The first line of the entries below, the line containing "- Internal rewrite (again)", and every line between them should be repeated exactly, and nothing else.

▶ _Dataset entries_
◆ ◆ ◆

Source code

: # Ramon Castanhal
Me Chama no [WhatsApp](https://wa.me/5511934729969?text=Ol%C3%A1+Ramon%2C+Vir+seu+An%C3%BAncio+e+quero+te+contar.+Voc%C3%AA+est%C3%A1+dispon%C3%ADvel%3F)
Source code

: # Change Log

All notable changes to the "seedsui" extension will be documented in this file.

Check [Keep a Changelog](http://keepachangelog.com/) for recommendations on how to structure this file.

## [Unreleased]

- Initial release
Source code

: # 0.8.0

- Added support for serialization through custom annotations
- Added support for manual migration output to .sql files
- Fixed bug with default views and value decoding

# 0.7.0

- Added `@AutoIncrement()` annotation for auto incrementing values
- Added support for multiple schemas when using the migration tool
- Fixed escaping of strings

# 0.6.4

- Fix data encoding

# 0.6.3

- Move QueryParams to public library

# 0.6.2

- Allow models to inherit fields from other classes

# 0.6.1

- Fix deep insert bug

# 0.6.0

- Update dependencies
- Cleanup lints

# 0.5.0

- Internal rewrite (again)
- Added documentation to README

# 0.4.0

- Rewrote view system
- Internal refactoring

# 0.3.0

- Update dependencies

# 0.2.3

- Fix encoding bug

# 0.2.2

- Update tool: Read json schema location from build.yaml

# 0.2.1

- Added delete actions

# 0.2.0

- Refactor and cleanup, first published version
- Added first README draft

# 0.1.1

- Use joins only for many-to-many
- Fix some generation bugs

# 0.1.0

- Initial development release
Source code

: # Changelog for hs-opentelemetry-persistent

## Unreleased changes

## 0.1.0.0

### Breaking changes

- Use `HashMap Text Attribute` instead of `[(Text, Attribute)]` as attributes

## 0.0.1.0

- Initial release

◆ ◆ ◆

▶ _Result of the task_
Source code

: # Ramon Castanhal
Me Chama no [WhatsApp](https://wa.me/5511934729969?text=Ol%C3%A1+Ramon%2C+Vir+seu+An%C3%BAncio+e+quero+te+contar.+Voc%C3%AA+est%C3%A1+dispon%C3%ADvel%3F)
Source code

: # Change Log

All notable changes to the "seedsui" extension will be documented in this file.

Check [Keep a Changelog](http://keepachangelog.com/) for recommendations on how to structure this file.

## [Unreleased]

- Initial release
Source code

: # 0.8.0

- Added support for serialization through custom annotations
- Added support for manual migration output to .sql files
- Fixed bug with default views and value decoding

# 0.7.0

- Added `@AutoIncrement()` annotation for auto incrementing values
- Added support for multiple schemas when using the migration tool
- Fixed escaping of strings

# 0.6.4

- Fix data encoding

# 0.6.3

- Move QueryParams to public library

# 0.6.2

- Allow models to inherit fields from other classes

# 0.6.1

- Fix deep insert bug

# 0.6.0

- Update dependencies
- Cleanup lints

# 0.5.0

- Internal rewrite (again)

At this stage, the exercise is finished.